A slate of exhausting extras takes us back to the time James Cameron was an action director extraordinaire -- and not the irritating owner of a best picture Oscar.

Published October 11, 2000 7:00PM (EDT)

"Terminator 2: Judgment Day"
Directed by James Cameron
Starring Arnold Schwarzenegger, Linda Hamilton, Robert Patrick, Eddie Furlong
Artisan; widescreen (2.35:1 aspect ratio)
Extras: Making-of featurettes, commentary by cast and crew, trailers, shooting script, complete storyboards, too much more

James Cameron is one of America's most irritating filmmakers: Not for his ideas -- he doesn't have any -- nor for any stylistic outrages. The annoying part comes in the way he manages to combine a command of the action genre arguably unparalleled by his American colleagues with an equally unparalleled lunkheadedness, shown off most blatantly in failures like "True Lies" and "Titanic." The new DVD for "Terminator 2: Judgment Day," also known as "T2," lets us go back to a happier time, when Cameron was just trying to make edible action movies and was not, irritatingly, simultaneously the creator of the highest-grossing movie of all time and possessor of a best picture Oscar.

His first feature film, "The Terminator," was a lethal classic, slicingly themed and economically filmed. With great advances in computer graphic imagery in the subsequent seven years, Cameron, for the sequel, managed to conjure up another iconic action/sci-fi classic, lacking the first one's stripped-down brutality but trumping it roundly nonetheless with tour de force after tour de force of action imagination. Indelible images abound, many of them involving the underrated Robert Patrick (Scully's new partner on "The X-Files") morphing out of fire, floors and steel into this or that human or weapon, but the film's highlights also include two more traditional but persuasively thought-out chase scenes, one on the Long Beach Freeway by night and another involving a motorcycle and a semi in a dry Los Angeles flood-canal bed.

With the DVD you get almost too many extras. One of these is an astonishing thing called "The Supplement," which, besides tens of thousands of words about the creation of the movie from start to finish, includes the complete screenplay, additional interviews and hundreds of storyboards.

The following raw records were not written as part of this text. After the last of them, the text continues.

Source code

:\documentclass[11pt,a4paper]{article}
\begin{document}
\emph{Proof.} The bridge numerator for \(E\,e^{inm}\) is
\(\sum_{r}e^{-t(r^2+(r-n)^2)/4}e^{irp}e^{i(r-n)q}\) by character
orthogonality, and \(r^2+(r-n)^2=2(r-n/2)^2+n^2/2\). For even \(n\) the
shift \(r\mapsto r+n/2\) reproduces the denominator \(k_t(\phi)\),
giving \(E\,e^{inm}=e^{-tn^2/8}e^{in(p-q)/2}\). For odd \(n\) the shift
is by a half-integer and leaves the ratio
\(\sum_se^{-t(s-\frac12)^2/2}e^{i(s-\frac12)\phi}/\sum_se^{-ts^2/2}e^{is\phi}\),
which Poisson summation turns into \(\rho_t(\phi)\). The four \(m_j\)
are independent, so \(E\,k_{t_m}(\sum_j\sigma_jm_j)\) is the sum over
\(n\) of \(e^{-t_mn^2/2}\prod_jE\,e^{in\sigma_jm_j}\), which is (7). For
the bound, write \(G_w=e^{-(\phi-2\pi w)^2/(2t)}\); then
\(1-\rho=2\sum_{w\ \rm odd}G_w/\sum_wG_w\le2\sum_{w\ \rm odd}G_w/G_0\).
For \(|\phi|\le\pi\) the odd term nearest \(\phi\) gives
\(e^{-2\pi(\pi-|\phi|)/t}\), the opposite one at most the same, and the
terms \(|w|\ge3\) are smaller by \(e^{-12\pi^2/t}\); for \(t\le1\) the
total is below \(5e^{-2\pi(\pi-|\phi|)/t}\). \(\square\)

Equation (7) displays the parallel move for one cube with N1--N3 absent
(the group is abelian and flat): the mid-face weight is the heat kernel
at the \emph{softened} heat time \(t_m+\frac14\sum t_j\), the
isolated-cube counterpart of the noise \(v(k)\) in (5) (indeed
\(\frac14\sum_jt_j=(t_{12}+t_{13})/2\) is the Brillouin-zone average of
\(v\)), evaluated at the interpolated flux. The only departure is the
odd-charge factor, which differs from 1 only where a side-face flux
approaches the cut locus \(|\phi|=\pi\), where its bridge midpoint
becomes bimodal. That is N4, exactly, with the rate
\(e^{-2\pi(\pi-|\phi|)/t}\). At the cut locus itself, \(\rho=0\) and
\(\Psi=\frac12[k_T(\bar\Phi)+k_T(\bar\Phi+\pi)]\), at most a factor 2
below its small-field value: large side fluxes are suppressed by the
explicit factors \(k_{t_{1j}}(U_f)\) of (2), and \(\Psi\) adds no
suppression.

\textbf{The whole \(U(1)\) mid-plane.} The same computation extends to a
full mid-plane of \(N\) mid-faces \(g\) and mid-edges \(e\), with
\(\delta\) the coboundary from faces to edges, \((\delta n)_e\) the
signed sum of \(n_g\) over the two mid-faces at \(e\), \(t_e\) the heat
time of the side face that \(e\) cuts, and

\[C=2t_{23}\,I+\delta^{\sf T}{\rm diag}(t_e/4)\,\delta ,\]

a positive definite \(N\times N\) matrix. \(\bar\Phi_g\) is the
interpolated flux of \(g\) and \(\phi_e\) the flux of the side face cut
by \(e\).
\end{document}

The logistics of going through it, however, are irritatingly unwieldy; there seems to be no way to fast-forward through what appear to be thousands of screens of information. Hit the wrong button and you're taken back to the introduction to start over. I doubt anyone but the most diehard Cameron wannabes are going to bother going through it.

The interesting extras are a version of the film with half a dozen major scenes cut for the film's original release, a pair of making-of featurettes and, best of all, a classy and well-edited commentary, which features more than two dozen of the cast and crew, from Cameron and Schwarzenegger on down, chiming in to detail how this or that scene was made. It gives you an appreciation for the headache-inducing logistics of getting the shots that make the film's action sequences proceed so authoritatively.

Once or twice you get a sense of Cameron's infamous personality. He goes on and on about how he wouldn't include scenes with the 12-year-old hero, played by Eddie Furlong, shooting a gun. Cameron practically breaks his arm patting himself on the back for this, which I guess by Hollywood standards is quite an ethical position. At another point a designer notes that Cameron had chosen a particular interior for a scene, only to later have the whole thing torn down and rebuilt differently. At yet another, a sound man says Cameron, dissatisfied with a strangled scream on the soundtrack, ended up personally providing a presumably more suitable one. It's all told with a sort of forced joviality; but you don't have to listen too closely to get the sense the guy wouldn't have minded inducing the scream from Cameron himself.


By Bill Wyman

Bill Wyman is the former arts editor of Salon and National Public Radio.